Now that the inevitable has finally taken place, the dissolving of Strikeforce, women finally seem to have a place in the UFC. Or at least Ronda Rousey does. Ronda Rousey is surely a star who has the rare ability to transcend the MMA world. The UFC is doing the logical thing in attempting to capitalize on her star power under their brand. But what about these other women the UFC is supposed to employ? Dana White said himself that WMMA is not deep enough to fill out entire weight classes worth of a women’s roster. To Zuffa, promoting a women’s fight is most likely only beneficial in a one off situation where Rousey, Meisha Tate or Cyborg are fighting.

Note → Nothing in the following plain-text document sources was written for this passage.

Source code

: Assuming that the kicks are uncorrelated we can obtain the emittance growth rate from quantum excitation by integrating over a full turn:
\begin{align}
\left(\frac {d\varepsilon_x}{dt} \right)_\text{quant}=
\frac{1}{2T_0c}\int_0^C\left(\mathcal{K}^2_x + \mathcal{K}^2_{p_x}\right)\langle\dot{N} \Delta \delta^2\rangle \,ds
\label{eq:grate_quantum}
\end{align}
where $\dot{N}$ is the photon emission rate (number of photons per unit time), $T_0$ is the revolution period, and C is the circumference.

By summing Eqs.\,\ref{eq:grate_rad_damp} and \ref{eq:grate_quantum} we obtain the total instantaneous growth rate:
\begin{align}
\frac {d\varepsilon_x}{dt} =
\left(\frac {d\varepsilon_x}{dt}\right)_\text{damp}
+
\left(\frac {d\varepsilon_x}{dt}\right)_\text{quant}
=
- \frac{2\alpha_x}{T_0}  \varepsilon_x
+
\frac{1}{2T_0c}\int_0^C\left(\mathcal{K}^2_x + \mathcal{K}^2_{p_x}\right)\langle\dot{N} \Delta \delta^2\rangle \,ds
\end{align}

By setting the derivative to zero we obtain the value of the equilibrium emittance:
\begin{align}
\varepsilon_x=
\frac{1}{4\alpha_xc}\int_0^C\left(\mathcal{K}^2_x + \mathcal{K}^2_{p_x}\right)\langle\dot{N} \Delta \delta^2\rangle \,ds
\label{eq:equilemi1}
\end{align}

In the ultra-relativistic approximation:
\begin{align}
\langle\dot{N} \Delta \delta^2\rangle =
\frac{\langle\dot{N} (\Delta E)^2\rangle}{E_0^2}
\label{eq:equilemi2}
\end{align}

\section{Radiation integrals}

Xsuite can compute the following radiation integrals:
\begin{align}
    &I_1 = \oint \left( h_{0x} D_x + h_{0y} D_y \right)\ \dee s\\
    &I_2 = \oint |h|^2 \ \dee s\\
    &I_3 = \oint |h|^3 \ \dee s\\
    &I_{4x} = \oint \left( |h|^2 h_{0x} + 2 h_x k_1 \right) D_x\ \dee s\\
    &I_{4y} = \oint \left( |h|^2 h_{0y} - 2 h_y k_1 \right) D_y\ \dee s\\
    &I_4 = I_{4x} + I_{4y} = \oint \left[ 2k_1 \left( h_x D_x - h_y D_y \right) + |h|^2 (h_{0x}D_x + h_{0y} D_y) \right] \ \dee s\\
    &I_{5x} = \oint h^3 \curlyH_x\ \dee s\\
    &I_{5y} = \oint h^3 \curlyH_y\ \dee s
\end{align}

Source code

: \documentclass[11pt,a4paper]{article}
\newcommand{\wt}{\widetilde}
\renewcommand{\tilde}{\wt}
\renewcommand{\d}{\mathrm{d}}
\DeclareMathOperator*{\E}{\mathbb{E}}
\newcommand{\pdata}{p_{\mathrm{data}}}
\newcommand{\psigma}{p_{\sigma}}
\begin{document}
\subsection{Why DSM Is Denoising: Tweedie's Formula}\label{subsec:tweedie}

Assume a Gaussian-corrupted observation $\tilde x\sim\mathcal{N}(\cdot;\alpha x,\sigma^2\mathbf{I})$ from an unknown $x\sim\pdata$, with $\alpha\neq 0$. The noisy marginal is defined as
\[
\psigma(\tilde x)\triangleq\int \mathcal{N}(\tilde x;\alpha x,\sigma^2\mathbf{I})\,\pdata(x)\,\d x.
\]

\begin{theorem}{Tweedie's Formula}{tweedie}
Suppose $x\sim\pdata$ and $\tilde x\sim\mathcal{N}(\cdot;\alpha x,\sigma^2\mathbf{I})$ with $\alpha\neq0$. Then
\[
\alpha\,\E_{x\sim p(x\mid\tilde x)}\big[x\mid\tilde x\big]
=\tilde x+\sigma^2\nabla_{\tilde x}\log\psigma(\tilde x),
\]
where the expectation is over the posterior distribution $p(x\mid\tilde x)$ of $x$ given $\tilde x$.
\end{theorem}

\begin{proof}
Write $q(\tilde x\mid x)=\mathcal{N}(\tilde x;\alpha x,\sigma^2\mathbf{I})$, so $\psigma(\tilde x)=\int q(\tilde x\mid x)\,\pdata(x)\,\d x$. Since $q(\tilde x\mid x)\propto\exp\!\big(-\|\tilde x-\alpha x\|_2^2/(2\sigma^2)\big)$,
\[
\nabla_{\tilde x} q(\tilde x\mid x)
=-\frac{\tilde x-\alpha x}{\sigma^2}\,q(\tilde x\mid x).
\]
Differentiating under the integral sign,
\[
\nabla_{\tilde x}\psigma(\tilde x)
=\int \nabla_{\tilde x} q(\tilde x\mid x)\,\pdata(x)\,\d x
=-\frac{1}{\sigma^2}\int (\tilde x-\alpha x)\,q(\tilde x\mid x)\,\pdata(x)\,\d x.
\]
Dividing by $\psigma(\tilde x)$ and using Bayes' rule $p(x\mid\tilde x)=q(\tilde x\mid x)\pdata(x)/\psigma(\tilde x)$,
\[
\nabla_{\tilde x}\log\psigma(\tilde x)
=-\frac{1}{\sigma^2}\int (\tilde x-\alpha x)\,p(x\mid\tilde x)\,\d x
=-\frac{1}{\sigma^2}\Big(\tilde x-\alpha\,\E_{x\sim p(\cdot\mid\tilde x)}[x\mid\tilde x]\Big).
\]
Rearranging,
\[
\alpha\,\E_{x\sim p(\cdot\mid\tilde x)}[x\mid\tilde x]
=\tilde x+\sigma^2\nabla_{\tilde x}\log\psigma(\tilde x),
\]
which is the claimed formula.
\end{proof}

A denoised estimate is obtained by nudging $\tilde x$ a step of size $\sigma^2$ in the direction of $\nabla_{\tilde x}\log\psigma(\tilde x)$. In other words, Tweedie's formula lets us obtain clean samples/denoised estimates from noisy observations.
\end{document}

They are the few women fighters who have proven to be a draw thus far.
There are a number of other issues that come with importing 25-30 women (at least) to help fill out that side of the roster. First, you would have to find these women fights, which most likely would often be on the prelims, and pay them. Secondly, with the sudden influx of new talent, Zuffa would have to trim the UFC roster elsewhere. And while I do agree some of the fighters at the bottom of the roster may not belong in the UFC, this is something that would compromise the brand’s commitment to growth. It would also make the task of putting on upwards of 30 shows in 2013 much more difficult.
These potential problems need a solution and Zuffa could take a cue from their soon dissolving property in Strikeforce. The UFC should form a fighter sharing partnership with Invicta. The upsides are there for both sides. The UFC can still have Ronda Rousey and the other large one off fights to promote under their umbrella. They can do so without having to employ an entire women’s roster. Invicta will benefit from the exposure their fighters will get when fighting under the UFC brand. The UFC would help see to it that Invicta thrives because without it, the growth of WMMA would very likely be stunted. A partnership such as this has the potential to help both promotions flourish.
I present this suggestion not as a way to keep WMMA down, but help continue its growth. I would hate to see it drown under the UFC’s need to cash in on one name fighter.